-- Dataset follows --
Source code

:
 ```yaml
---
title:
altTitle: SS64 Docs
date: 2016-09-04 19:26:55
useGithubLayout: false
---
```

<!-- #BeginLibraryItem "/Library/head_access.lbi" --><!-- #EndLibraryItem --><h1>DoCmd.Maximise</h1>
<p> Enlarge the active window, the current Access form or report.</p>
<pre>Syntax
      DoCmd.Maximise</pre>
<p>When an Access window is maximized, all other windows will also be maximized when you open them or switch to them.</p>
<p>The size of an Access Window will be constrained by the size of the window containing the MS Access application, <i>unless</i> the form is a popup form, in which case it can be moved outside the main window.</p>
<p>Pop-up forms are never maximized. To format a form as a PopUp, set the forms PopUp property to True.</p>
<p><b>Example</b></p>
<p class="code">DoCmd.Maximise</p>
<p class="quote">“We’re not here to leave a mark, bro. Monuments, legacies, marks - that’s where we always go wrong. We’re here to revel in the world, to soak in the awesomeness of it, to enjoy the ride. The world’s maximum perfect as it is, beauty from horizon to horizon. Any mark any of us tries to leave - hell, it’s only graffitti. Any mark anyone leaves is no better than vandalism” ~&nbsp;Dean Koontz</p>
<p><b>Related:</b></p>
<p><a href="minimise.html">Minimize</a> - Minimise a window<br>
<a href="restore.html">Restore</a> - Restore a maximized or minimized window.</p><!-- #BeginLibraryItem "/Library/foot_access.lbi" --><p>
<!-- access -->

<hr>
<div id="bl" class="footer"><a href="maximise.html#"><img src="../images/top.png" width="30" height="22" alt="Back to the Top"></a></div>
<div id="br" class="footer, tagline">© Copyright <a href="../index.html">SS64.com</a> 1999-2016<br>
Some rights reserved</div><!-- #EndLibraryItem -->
-- Dataset concluded --
Reproduce verbatim only this range: the first line of the material through the line that contains "<p>When an Access", inclusive.

**Solution below:**
Source code

:
 ```yaml
---
title:
altTitle: SS64 Docs
date: 2016-09-04 19:26:55
useGithubLayout: false
---
```

<!-- #BeginLibraryItem "/Library/head_access.lbi" --><!-- #EndLibraryItem --><h1>DoCmd.Maximise</h1>
<p> Enlarge the active window, the current Access form or report.</p>
<pre>Syntax
      DoCmd.Maximise</pre>
<p>When an Access window is maximized, all other windows will also be maximized when you open them or switch to them.</p>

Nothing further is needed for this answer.